In all honesty, if you’ve ever seen a single romantic comedy in your life, you can tell where this film is going from a mile off. It’s not much of a spoiler to comment on how this one ends because if you’ve never seen this film but have read this far, you know where it’s going. Of course these two are going to end up together. We want the clumsy, romantically-challenged Charles to find love at last, and we just as much want to see the shifty but ultimately sweet Jean be redeemed in the end. So, naturally, that’s what Preston Sturges gives us. It’s not the destination that matters here because we all know where we’re going. What matters is the trip and how we get there.

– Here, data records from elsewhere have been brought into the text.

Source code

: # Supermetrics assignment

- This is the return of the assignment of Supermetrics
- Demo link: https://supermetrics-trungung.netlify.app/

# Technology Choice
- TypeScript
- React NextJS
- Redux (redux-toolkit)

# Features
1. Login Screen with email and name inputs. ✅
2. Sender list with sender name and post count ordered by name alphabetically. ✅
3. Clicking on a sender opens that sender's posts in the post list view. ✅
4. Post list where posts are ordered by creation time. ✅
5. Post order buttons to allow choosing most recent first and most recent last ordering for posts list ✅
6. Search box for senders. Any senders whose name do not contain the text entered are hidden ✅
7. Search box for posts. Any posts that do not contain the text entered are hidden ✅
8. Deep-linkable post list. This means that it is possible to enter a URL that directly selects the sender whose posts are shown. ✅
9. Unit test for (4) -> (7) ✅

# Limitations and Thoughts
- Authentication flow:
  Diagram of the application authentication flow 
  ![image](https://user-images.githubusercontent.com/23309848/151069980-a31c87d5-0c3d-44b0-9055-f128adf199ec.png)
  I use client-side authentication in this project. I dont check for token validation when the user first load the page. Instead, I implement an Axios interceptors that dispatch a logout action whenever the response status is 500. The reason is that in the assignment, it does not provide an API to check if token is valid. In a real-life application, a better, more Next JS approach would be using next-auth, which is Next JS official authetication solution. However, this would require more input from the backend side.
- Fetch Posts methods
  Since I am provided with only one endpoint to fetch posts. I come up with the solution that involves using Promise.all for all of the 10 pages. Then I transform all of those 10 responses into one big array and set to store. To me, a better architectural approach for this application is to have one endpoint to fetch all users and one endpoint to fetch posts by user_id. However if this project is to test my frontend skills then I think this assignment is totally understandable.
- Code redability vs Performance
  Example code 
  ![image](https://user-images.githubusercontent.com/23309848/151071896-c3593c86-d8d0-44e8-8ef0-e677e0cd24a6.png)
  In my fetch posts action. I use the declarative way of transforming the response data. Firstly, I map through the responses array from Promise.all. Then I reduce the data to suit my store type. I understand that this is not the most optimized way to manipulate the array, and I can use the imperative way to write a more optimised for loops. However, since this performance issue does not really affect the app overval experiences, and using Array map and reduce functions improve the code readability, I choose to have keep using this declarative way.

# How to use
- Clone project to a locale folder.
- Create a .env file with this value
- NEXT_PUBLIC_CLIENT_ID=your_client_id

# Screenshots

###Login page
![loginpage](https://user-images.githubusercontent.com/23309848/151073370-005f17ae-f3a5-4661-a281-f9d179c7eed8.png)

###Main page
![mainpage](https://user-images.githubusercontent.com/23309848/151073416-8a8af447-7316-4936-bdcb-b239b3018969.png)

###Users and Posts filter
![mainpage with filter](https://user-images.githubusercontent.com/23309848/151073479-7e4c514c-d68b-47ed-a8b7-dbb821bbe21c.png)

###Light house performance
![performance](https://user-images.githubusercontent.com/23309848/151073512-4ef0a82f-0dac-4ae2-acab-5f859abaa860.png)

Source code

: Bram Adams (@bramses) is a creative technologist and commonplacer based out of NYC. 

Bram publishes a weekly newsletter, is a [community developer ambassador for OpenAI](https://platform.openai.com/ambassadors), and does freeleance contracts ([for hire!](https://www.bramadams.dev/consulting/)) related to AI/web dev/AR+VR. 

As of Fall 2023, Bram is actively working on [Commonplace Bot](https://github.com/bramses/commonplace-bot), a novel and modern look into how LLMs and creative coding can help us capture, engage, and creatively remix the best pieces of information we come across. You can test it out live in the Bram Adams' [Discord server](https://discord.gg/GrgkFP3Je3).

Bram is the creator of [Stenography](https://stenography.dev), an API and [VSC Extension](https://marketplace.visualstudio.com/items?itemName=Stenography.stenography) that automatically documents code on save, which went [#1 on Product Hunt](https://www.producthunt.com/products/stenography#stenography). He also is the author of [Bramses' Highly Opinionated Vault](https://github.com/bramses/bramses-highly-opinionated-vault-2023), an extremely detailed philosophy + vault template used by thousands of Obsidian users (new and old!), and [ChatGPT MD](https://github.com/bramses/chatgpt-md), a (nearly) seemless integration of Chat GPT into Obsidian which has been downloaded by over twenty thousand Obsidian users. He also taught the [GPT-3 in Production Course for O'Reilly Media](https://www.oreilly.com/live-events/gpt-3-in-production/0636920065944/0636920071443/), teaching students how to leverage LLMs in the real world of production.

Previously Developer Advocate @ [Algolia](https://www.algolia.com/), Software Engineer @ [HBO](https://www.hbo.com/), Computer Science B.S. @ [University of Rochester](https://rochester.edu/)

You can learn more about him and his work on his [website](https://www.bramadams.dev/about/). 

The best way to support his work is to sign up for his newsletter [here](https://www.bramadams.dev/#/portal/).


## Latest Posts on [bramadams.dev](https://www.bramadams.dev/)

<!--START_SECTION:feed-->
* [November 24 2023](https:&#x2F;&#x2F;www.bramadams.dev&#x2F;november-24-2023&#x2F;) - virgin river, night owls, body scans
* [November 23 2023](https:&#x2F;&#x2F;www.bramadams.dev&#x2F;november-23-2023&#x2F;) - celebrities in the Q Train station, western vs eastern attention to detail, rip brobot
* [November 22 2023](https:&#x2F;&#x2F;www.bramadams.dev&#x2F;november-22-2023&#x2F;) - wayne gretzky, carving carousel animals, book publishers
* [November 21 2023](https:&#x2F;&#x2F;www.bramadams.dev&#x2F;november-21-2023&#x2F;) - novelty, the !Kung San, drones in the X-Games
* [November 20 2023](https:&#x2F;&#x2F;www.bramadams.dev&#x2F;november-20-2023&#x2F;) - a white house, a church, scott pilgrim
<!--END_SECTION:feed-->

And it should be no shock that for me, one of the joys of getting there is the performance by Barbara Stanwyck. The reason it’s such a great role, though, and such a great performance is that in virtually every scene, it’s evident to us that she is saying one thing, doing another, and thinking a third—and all of this comes through in her body language and her eyes. Early in the film, she is introduced to Pike’s new rare Amazonian snake, and she panics. In the scene that follows, it’s obvious to us that she is hanging on Charles for “protection,” but actually seducing him, and really thinking about how to take him for his money. It’s perfect, because he’s so oblivious to it and we as the audience are so easily able to see it.

Another real pleasure in this film is Henry Fonda. Fonda has long been considered one of the greats of American cinema, and this film is one of the reasons why. Fonda is always remarkable in no small part because he’s so damn believable in every role. He’s sympathetic in this film as the guy who gets his heart broken. I like this character, and I like him.

Where this film succeeds more than the typical romantic comedy—particularly the modern ones in which most of the characters are pretty hateful—is that this film goes for some real depth with the characters. Jean is a cheat and a bit of a louse, but truly loves the guy, and acts the way she does because she doesn’t have another way to act. Pike’s reaction to this situation is so believable not because he acts simply like a man who has been hurt, but because he acts precisely like an inexperienced man who has been hurt. His reactions have the tenor of a man who expected everyone else to live up to his ideals and is truly disappointed for one of the first times in his life.

So, while The Lady Eve is unbelievable in many respects and classic Hollywood era extreme, it’s also brilliantly conceived and entertaining from start to finish. And, of course, it’s got miles and miles of Barbara Stanwyck, and that’s never a bad thing. And it’s worth mentioning, Eugene Pallette, who plays Pike Senior is a constant pleasure in films like this one. You may not recognize the name, but if you’ve seen films from the 1940s, you’ve seen a great deal of his work.

Why to watch The Lady Eve: Because Barbara Stanwyck and Henry Fonda are national treasures.
Why not to watch: Like all screwball romances, it’s pretty much fluff.